The two men, one of whom is a former garda and the other a former sergeant, were based in Cork, where they claim they encountered the alleged bugging while investigating a murder case.

They claim that in the course of investigating a murder case, a woman’s home was covertly bugged in order to listen to conversations she had with her father, who was a suspect in the crime.

Another listening device was later placed in a garda station without approval, in order to listen to a conversation between the suspect and a visitor, according to the allegation.

The sergeant has claimed that he saw senior gardaí testing the quality of the recording in a sound test.

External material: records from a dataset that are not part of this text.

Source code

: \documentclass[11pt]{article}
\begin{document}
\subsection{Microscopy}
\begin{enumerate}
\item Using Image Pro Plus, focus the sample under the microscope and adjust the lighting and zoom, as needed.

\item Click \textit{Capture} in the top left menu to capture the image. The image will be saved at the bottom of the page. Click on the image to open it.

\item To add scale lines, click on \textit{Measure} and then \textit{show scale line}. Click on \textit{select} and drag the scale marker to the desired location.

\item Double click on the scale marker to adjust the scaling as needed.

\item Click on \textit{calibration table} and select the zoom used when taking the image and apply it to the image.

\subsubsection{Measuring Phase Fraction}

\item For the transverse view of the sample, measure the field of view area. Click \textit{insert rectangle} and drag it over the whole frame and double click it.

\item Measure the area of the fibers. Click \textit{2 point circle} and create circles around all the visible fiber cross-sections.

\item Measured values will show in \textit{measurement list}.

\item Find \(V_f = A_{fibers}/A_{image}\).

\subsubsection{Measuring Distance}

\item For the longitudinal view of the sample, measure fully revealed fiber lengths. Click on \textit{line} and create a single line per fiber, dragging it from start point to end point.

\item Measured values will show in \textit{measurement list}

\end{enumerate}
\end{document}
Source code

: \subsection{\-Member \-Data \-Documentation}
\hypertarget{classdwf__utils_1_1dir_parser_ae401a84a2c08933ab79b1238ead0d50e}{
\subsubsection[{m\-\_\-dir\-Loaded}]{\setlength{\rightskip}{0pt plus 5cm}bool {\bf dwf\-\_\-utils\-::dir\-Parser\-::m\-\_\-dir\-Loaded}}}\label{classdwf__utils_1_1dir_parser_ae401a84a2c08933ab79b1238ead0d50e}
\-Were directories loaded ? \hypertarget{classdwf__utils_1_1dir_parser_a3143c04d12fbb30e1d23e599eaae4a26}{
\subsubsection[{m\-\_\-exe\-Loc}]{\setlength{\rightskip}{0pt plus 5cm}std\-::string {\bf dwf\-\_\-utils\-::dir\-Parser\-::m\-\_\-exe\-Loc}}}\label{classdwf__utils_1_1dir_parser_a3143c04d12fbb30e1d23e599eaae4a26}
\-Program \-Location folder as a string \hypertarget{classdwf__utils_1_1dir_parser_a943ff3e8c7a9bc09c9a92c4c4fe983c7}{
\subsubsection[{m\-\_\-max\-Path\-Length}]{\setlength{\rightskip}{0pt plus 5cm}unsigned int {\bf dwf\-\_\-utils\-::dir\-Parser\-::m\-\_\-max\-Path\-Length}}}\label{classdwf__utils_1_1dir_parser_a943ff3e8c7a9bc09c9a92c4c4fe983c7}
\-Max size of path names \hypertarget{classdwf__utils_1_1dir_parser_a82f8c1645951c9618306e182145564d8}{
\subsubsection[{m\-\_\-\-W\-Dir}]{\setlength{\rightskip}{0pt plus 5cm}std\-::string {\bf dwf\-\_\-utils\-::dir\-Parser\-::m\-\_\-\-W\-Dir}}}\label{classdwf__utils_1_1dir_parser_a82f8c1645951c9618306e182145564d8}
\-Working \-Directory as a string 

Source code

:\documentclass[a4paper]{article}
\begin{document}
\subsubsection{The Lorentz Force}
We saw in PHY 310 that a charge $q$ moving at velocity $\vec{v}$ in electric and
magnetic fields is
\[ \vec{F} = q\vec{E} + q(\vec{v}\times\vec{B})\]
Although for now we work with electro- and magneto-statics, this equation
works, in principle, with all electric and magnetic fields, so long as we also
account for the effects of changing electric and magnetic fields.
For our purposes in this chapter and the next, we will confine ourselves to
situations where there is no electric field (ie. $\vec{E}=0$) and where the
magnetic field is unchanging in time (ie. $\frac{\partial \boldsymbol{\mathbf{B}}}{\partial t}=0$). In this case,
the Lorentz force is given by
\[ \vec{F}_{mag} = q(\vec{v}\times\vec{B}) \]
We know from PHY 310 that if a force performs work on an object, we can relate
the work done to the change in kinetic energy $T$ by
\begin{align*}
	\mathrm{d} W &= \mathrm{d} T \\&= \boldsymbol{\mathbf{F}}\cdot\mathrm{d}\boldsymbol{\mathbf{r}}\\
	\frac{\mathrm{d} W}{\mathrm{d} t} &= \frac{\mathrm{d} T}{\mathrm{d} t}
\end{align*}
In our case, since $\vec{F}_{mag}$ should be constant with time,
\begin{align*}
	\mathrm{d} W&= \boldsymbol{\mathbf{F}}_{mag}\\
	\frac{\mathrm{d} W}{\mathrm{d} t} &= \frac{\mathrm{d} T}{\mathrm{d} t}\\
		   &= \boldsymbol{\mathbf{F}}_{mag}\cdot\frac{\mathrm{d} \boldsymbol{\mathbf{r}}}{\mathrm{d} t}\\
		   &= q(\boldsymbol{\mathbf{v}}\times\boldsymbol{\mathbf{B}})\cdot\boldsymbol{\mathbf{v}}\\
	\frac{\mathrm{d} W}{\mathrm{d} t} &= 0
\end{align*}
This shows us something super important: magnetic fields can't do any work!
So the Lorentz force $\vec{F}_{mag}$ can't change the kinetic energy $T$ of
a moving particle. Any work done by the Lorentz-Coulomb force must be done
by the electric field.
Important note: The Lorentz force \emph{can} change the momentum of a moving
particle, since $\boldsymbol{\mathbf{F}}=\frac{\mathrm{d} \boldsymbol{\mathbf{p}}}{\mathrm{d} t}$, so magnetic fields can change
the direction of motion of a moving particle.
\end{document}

He also said he witnessed the recordings being collated by an unidentified garda in a van, but he was unable to identify who was conducting the recording.

However, it is understood that Mr Justice Nial Fennelly has written to both men in recent weeks, telling them that, under the inquiry’s terms of reference, the commission cannot consider any allegations which do not specifically relate to the taping of phones at garda stations.

The identity of both former gardaí is known to RTÉ, and sources close to them have confirmed that they have recently made submissions to both Mr Justice Fennelly and to the Garda Commissioner, outlining their concerns over the unauthorised bugging.

A spokesperson for the Fennelly Commission told RTÉ’s This Week that it could not make any comment “in relation to any submissions received or any responses given as we are bound to treat such issues in confidence”.

Senior garda sources confirmed that the Garda Commissioner had received details of the allegations from both former gardaí and that she had forwarded them to GSOC, which may now consider whether the information merits investigation.

Both men previously made an unsuccessful attempt to have their concerns investigated by the Morris Tribunal, and they gave a series of statements to that inquiry in private in 2007.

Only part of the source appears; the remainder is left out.